DONHUANG – Prima settimana di gara della Pechino-Parigi, siamo a Donhuang, ai margini del deserto del Tenggher. Diciamo subito che la nostra Fiat 500 targata San Marino va che é una meraviglia, con un solo inconveniente: la rottura del motorino d’avviamento ci obbliga alla partenza a spinta. Ma abbiamo sempre intorno nugoli di curiosi che non se lo lasciano dire due volte.Siamo ovviamente nelle parti basse della classifica per un insabbiamento nel nulla del deserto della Mongolia interna, nei campi agricoli di Ordos durante il quarto giorno di gara. Il ritardo ha superato il massimo della tolleranza e ci ha impedito la consegna della tabella di marcia. Ci hanno così appioppato tutte le penalità della giornata, come se non fossimo partiti e avessimo saltato controlli orari e prove speciali. Oggi abbiamo preferito percorrere un itinerario alternativo per non sottoporre la piccola 500 a due prove speciali su sabbia e sterrati in valichi oltre i 3.500 metri.

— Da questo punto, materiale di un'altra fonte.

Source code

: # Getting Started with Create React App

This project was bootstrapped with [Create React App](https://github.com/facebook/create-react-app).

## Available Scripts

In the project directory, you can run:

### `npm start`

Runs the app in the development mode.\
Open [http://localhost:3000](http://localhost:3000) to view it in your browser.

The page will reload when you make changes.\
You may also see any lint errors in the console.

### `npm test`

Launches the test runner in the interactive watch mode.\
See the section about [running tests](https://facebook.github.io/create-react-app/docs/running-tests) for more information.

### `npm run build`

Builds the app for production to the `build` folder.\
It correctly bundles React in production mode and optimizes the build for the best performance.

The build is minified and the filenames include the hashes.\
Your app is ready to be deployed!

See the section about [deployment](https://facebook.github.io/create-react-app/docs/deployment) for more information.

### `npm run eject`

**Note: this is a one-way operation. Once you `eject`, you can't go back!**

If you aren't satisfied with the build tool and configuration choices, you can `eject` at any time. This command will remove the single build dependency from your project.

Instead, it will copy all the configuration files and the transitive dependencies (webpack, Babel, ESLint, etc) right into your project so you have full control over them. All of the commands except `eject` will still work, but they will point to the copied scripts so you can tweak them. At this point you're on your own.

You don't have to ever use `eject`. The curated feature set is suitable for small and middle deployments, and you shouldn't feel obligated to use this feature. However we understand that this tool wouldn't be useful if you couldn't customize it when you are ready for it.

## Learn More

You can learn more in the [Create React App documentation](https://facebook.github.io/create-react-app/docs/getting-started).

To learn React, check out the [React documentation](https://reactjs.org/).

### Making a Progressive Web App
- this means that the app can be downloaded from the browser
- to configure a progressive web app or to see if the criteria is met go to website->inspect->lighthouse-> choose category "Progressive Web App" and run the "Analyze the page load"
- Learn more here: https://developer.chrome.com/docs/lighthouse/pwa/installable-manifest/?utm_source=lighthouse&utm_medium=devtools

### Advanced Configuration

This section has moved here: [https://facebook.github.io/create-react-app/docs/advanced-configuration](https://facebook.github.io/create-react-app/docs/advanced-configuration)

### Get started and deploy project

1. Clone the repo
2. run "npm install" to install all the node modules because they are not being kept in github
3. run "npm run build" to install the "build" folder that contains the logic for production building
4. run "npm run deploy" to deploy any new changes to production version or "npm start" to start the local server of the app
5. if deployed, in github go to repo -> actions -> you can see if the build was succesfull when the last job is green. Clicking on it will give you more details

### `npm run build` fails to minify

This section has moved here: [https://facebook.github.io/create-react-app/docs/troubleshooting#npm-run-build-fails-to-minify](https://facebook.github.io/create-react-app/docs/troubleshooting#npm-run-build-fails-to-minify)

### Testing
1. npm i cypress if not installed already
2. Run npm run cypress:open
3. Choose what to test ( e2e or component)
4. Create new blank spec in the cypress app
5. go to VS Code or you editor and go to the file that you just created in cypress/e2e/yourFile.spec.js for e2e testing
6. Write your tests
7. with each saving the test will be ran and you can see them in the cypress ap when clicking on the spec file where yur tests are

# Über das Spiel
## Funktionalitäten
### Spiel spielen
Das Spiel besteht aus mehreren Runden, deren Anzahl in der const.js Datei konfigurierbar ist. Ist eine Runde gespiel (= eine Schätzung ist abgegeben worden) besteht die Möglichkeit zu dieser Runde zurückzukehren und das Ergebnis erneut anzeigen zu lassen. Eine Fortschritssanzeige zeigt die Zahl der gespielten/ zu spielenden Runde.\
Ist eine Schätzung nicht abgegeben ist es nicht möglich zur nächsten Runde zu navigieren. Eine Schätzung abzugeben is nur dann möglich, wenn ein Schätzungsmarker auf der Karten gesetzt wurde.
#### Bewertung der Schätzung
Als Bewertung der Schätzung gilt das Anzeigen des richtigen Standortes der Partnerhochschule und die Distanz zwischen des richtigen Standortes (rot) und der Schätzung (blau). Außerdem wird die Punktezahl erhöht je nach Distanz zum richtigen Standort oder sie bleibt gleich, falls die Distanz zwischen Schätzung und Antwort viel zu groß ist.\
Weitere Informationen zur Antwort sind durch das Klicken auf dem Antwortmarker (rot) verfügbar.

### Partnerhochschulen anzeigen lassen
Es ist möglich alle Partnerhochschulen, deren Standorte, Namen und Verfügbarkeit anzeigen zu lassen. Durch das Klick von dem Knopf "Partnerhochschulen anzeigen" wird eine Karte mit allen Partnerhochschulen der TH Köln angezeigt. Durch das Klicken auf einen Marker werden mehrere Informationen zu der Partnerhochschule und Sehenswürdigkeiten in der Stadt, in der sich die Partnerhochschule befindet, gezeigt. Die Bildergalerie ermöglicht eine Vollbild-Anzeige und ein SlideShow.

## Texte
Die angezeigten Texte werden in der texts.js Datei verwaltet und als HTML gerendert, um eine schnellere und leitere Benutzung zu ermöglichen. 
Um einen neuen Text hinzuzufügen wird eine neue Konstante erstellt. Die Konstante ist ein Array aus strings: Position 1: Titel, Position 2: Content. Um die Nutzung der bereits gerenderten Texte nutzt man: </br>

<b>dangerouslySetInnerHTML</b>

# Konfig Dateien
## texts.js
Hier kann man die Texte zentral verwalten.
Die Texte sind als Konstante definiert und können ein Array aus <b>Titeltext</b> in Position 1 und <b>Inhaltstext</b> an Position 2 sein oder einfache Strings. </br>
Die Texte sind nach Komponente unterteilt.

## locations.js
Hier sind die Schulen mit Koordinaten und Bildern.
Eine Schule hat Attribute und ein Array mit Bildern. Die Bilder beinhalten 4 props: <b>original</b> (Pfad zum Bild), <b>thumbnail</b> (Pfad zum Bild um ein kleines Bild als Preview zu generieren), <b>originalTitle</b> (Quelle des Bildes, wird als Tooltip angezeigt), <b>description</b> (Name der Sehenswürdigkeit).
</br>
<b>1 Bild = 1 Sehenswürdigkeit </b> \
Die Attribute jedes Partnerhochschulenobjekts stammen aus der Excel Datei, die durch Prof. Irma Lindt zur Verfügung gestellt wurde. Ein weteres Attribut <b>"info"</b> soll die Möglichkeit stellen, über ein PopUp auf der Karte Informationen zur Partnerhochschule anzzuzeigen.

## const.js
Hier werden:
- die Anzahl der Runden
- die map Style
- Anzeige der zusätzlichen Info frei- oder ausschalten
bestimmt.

In testa alla classifica generale c’è una Porsche 911, insidiata da due Chevrolet Fangio coupé d’anteguerra che quando ti superano fai il segno della croce per essere stati schivati da missili terra-aria.

Ha fatto rumore l’arresto di due americani in gara con una Datsun del ‘75. L’accusa era di essere entrati in una zona militare severamente proibita, là dove il divieto era evidente da ripetuti cartelli lungo la strada (ovviamente scritti in cinese). Poteva scattare un’accusa di spionaggio, ma interventi dell’ambasciata USA e buoni uffici degli organizzatori hanno risolto la faccenda. L’auto, inizialmente confiscata e sottoposta a ispezione insieme a tutti i bagagli, non è certo un modello che passa inosservato: targata ZEBRA ha l’intera livrea a strisce bianche e nere e al centro del cofano l’immagine enorme di un teschio. Siamo tutti ansiosi di rivedere Ryan e Isahia Salter in carovana e farci raccontare dal vivo l’esperienza di ritrovarsi prigionieri in Cina.